◆ WORK TO BE COMPLETED: Exactly reproduce the data from its first line through the line with "Source code", leaving out every line after it.

(Data extracted from a collection)
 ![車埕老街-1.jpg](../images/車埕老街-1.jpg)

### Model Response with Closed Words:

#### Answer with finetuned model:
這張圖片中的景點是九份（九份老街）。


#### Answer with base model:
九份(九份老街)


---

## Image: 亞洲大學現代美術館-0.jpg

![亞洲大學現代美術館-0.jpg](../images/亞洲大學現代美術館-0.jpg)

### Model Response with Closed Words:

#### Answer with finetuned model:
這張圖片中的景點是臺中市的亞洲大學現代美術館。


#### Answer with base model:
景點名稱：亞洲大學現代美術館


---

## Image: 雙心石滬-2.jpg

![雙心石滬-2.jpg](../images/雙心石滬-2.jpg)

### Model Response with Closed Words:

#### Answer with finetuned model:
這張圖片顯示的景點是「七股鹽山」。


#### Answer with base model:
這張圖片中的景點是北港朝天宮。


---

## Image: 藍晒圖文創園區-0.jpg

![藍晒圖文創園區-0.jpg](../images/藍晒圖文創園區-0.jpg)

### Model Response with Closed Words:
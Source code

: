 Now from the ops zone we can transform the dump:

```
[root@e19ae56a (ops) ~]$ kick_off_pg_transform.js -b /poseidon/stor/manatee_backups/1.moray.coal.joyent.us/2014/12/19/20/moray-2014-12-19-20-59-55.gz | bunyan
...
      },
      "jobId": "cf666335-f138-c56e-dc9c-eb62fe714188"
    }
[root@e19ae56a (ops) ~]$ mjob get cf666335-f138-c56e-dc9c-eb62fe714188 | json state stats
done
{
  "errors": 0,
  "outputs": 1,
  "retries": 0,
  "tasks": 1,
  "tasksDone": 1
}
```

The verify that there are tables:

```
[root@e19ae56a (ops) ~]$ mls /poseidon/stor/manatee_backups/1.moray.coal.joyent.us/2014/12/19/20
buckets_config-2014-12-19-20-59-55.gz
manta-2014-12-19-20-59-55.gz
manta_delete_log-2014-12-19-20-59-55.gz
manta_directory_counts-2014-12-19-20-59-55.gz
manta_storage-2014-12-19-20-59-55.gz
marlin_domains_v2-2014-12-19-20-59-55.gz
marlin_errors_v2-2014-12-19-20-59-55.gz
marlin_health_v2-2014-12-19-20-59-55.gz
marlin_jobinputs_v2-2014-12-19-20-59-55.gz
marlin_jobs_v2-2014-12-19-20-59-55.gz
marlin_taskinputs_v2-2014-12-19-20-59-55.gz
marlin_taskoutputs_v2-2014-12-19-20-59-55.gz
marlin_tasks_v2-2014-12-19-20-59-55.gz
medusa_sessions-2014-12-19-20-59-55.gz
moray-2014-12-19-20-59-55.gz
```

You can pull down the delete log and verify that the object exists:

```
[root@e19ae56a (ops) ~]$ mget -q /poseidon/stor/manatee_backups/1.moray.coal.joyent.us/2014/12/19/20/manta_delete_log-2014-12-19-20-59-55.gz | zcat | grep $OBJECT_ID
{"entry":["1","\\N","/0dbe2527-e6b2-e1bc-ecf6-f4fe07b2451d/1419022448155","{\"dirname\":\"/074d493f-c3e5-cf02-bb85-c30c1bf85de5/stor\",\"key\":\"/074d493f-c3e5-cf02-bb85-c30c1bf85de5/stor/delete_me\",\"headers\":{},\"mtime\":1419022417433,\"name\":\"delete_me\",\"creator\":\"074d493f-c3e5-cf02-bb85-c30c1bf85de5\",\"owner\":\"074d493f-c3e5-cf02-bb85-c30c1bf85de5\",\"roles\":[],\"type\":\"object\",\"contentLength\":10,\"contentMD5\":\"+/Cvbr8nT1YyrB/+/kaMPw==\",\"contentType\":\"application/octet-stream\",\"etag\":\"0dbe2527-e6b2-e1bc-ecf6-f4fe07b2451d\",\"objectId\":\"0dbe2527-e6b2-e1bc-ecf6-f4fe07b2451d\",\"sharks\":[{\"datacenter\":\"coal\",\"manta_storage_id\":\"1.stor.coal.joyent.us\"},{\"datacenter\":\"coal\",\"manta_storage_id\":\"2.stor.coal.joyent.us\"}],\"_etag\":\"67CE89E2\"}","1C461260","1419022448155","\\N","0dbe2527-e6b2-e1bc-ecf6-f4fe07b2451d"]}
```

◆ TASK SOLUTION:
 ![車埕老街-1.jpg](../images/車埕老街-1.jpg)

### Model Response with Closed Words:

#### Answer with finetuned model:
這張圖片中的景點是九份（九份老街）。


#### Answer with base model:
九份(九份老街)


---

## Image: 亞洲大學現代美術館-0.jpg

![亞洲大學現代美術館-0.jpg](../images/亞洲大學現代美術館-0.jpg)

### Model Response with Closed Words:

#### Answer with finetuned model:
這張圖片中的景點是臺中市的亞洲大學現代美術館。


#### Answer with base model:
景點名稱：亞洲大學現代美術館


---

## Image: 雙心石滬-2.jpg

![雙心石滬-2.jpg](../images/雙心石滬-2.jpg)

### Model Response with Closed Words:

#### Answer with finetuned model:
這張圖片顯示的景點是「七股鹽山」。


#### Answer with base model:
這張圖片中的景點是北港朝天宮。


---

## Image: 藍晒圖文創園區-0.jpg

![藍晒圖文創園區-0.jpg](../images/藍晒圖文創園區-0.jpg)

### Model Response with Closed Words:
Source code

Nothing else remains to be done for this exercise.